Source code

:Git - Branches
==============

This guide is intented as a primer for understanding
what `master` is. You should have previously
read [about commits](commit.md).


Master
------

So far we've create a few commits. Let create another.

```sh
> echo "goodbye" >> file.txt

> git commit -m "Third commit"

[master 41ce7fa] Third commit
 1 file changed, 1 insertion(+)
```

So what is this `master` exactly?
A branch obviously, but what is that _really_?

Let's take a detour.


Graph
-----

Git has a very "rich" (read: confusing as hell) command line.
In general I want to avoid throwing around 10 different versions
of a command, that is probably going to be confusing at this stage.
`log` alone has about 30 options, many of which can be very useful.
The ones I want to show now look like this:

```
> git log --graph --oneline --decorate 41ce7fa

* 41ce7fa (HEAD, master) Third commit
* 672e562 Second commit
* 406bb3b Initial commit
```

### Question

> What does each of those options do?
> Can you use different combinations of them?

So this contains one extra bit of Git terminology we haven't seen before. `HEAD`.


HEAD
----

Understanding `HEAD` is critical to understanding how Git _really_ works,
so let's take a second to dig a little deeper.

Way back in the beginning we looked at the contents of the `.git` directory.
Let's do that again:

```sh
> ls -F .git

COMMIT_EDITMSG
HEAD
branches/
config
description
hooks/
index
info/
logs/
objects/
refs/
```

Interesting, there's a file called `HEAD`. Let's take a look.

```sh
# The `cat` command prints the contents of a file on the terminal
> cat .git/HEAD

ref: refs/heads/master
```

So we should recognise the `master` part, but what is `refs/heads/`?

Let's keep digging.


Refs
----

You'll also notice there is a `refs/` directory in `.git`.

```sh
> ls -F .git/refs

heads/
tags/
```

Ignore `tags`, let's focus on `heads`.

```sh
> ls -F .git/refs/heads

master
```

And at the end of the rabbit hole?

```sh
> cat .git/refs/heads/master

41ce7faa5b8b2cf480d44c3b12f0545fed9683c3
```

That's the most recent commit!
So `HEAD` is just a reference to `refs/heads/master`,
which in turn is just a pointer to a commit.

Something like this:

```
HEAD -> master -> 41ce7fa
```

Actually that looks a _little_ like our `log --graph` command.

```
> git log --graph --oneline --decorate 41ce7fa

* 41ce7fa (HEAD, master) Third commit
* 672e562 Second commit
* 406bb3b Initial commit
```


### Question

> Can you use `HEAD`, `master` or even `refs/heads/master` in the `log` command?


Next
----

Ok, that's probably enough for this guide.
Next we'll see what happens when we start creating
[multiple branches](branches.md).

---------------

▸ PROBLEM TO SOLVE:
Only lines holding the word "like" belong in the answer; copy all of them from the records.

▸ EXERCISE SOLUTION:
The ones I want to show now look like this:
Something like this:
Actually that looks a _little_ like our `log --graph` command.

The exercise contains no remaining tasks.